Problem details » An exact copy of the listing is required, with its pictures removed.

Record set »
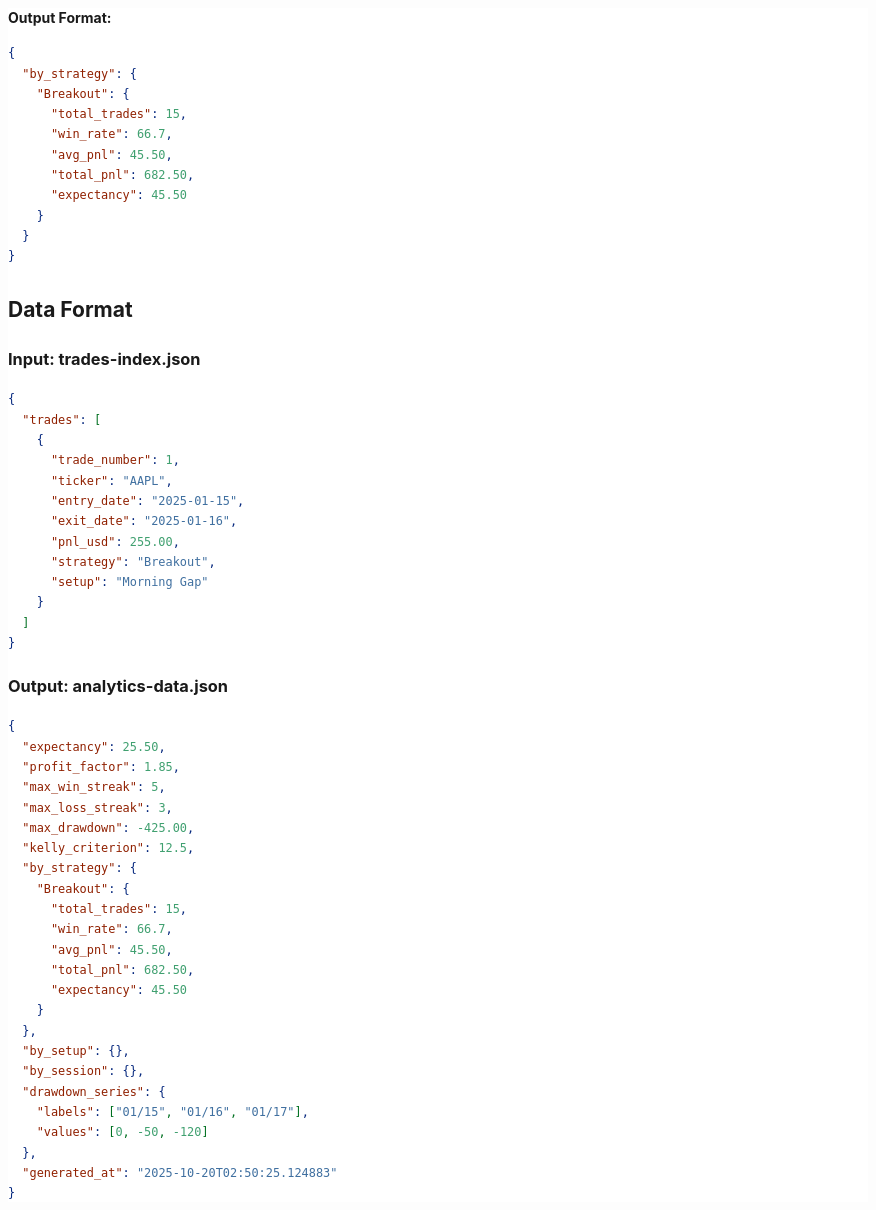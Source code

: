 **Output Format:**
```json
{
  "by_strategy": {
    "Breakout": {
      "total_trades": 15,
      "win_rate": 66.7,
      "avg_pnl": 45.50,
      "total_pnl": 682.50,
      "expectancy": 45.50
    }
  }
}
```

## Data Format

### Input: trades-index.json

```json
{
  "trades": [
    {
      "trade_number": 1,
      "ticker": "AAPL",
      "entry_date": "2025-01-15",
      "exit_date": "2025-01-16",
      "pnl_usd": 255.00,
      "strategy": "Breakout",
      "setup": "Morning Gap"
    }
  ]
}
```

### Output: analytics-data.json

```json
{
  "expectancy": 25.50,
  "profit_factor": 1.85,
  "max_win_streak": 5,
  "max_loss_streak": 3,
  "max_drawdown": -425.00,
  "kelly_criterion": 12.5,
  "by_strategy": {
    "Breakout": {
      "total_trades": 15,
      "win_rate": 66.7,
      "avg_pnl": 45.50,
      "total_pnl": 682.50,
      "expectancy": 45.50
    }
  },
  "by_setup": {},
  "by_session": {},
  "drawdown_series": {
    "labels": ["01/15", "01/16", "01/17"],
    "values": [0, -50, -120]
  },
  "generated_at": "2025-10-20T02:50:25.124883"
}
```
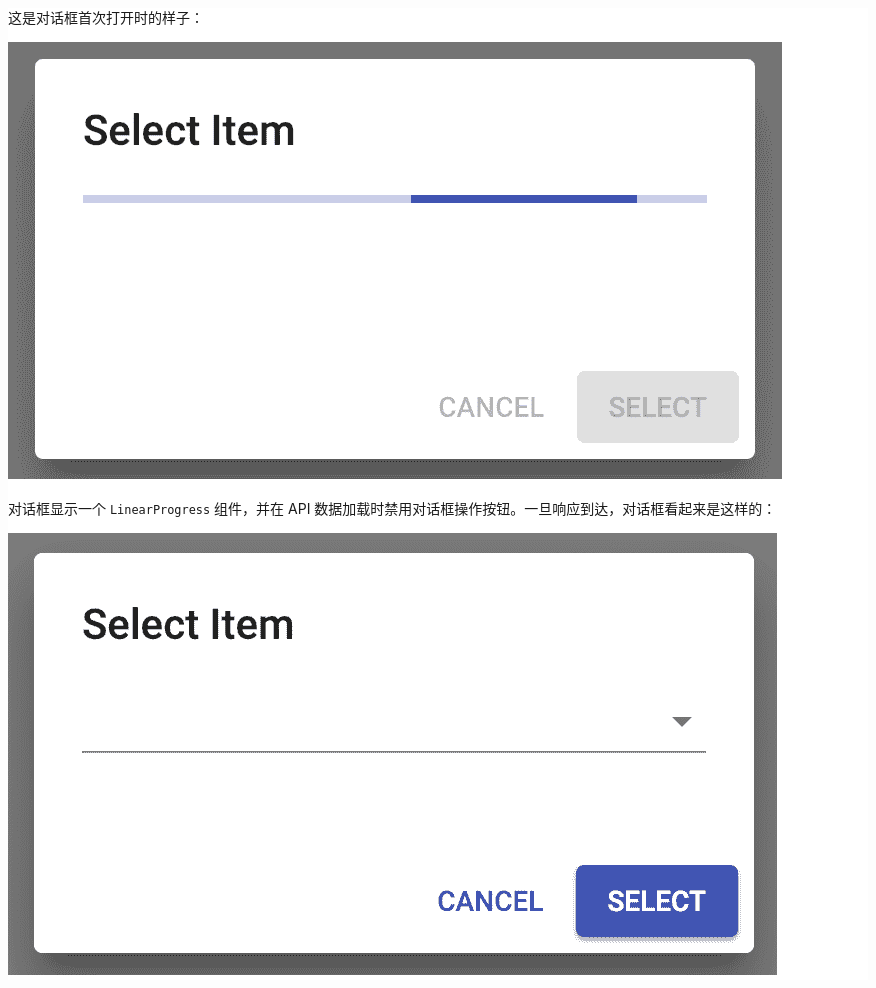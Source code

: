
 ```js
```

这是对话框首次打开时的样子：

![图片](img/feee0e80-d756-4189-9196-a8ab43b66d47.png)

对话框显示一个 `LinearProgress` 组件，并在 API 数据加载时禁用对话框操作按钮。一旦响应到达，对话框看起来是这样的：

![图片](img/e292d4dc-ea7d-49b1-b035-fded9384e50b.png)
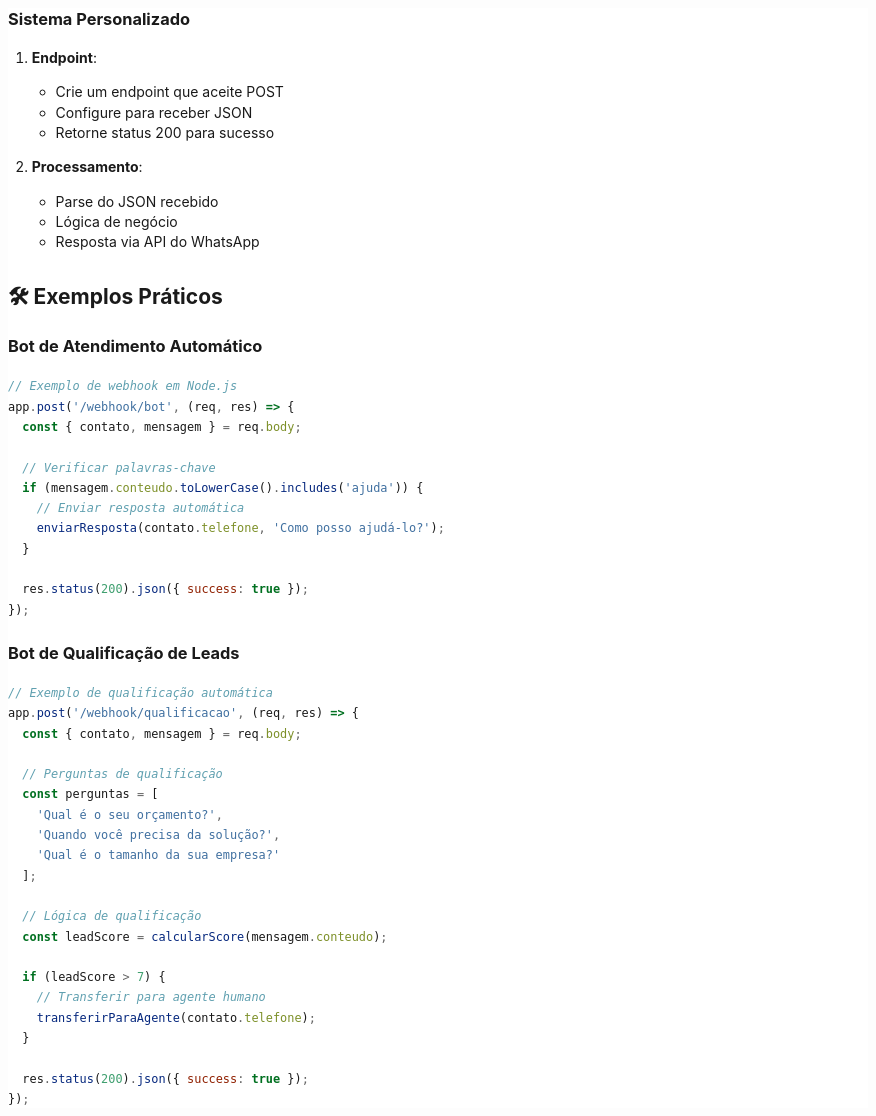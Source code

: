 ### Sistema Personalizado

1. **Endpoint**:
   - Crie um endpoint que aceite POST
   - Configure para receber JSON
   - Retorne status 200 para sucesso

2. **Processamento**:
   - Parse do JSON recebido
   - Lógica de negócio
   - Resposta via API do WhatsApp

## 🛠️ Exemplos Práticos

### Bot de Atendimento Automático

```javascript
// Exemplo de webhook em Node.js
app.post('/webhook/bot', (req, res) => {
  const { contato, mensagem } = req.body;
  
  // Verificar palavras-chave
  if (mensagem.conteudo.toLowerCase().includes('ajuda')) {
    // Enviar resposta automática
    enviarResposta(contato.telefone, 'Como posso ajudá-lo?');
  }
  
  res.status(200).json({ success: true });
});
```

### Bot de Qualificação de Leads

```javascript
// Exemplo de qualificação automática
app.post('/webhook/qualificacao', (req, res) => {
  const { contato, mensagem } = req.body;
  
  // Perguntas de qualificação
  const perguntas = [
    'Qual é o seu orçamento?',
    'Quando você precisa da solução?',
    'Qual é o tamanho da sua empresa?'
  ];
  
  // Lógica de qualificação
  const leadScore = calcularScore(mensagem.conteudo);
  
  if (leadScore > 7) {
    // Transferir para agente humano
    transferirParaAgente(contato.telefone);
  }
  
  res.status(200).json({ success: true });
});
```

Completed exercise »
Source code

: **Output Format:**
```json
{
  "by_strategy": {
    "Breakout": {
      "total_trades": 15,
      "win_rate": 66.7,
      "avg_pnl": 45.50,
      "total_pnl": 682.50,
      "expectancy": 45.50
    }
  }
}
```

## Data Format

### Input: trades-index.json

```json
{
  "trades": [
    {
      "trade_number": 1,
      "ticker": "AAPL",
      "entry_date": "2025-01-15",
      "exit_date": "2025-01-16",
      "pnl_usd": 255.00,
      "strategy": "Breakout",
      "setup": "Morning Gap"
    }
  ]
}
```

### Output: analytics-data.json

```json
{
  "expectancy": 25.50,
  "profit_factor": 1.85,
  "max_win_streak": 5,
  "max_loss_streak": 3,
  "max_drawdown": -425.00,
  "kelly_criterion": 12.5,
  "by_strategy": {
    "Breakout": {
      "total_trades": 15,
      "win_rate": 66.7,
      "avg_pnl": 45.50,
      "total_pnl": 682.50,
      "expectancy": 45.50
    }
  },
  "by_setup": {},
  "by_session": {},
  "drawdown_series": {
    "labels": ["01/15", "01/16", "01/17"],
    "values": [0, -50, -120]
  },
  "generated_at": "2025-10-20T02:50:25.124883"
}
```
Source code

:
 ```js
```

这是对话框首次打开时的样子：

![图片](img/feee0e80-d756-4189-9196-a8ab43b66d47.png)

对话框显示一个 `LinearProgress` 组件，并在 API 数据加载时禁用对话框操作按钮。一旦响应到达，对话框看起来是这样的：

![图片](img/e292d4dc-ea7d-49b1-b035-fded9384e50b.png)
Source code

: ### Sistema Personalizado

1. **Endpoint**:
   - Crie um endpoint que aceite POST
   - Configure para receber JSON
   - Retorne status 200 para sucesso

2. **Processamento**:
   - Parse do JSON recebido
   - Lógica de negócio
   - Resposta via API do WhatsApp

## 🛠️ Exemplos Práticos

### Bot de Atendimento Automático

```javascript
// Exemplo de webhook em Node.js
app.post('/webhook/bot', (req, res) => {
  const { contato, mensagem } = req.body;
  
  // Verificar palavras-chave
  if (mensagem.conteudo.toLowerCase().includes('ajuda')) {
    // Enviar resposta automática
    enviarResposta(contato.telefone, 'Como posso ajudá-lo?');
  }
  
  res.status(200).json({ success: true });
});
```

### Bot de Qualificação de Leads

```javascript
// Exemplo de qualificação automática
app.post('/webhook/qualificacao', (req, res) => {
  const { contato, mensagem } = req.body;
  
  // Perguntas de qualificação
  const perguntas = [
    'Qual é o seu orçamento?',
    'Quando você precisa da solução?',
    'Qual é o tamanho da sua empresa?'
  ];
  
  // Lógica de qualificação
  const leadScore = calcularScore(mensagem.conteudo);
  
  if (leadScore > 7) {
    // Transferir para agente humano
    transferirParaAgente(contato.telefone);
  }
  
  res.status(200).json({ success: true });
});
```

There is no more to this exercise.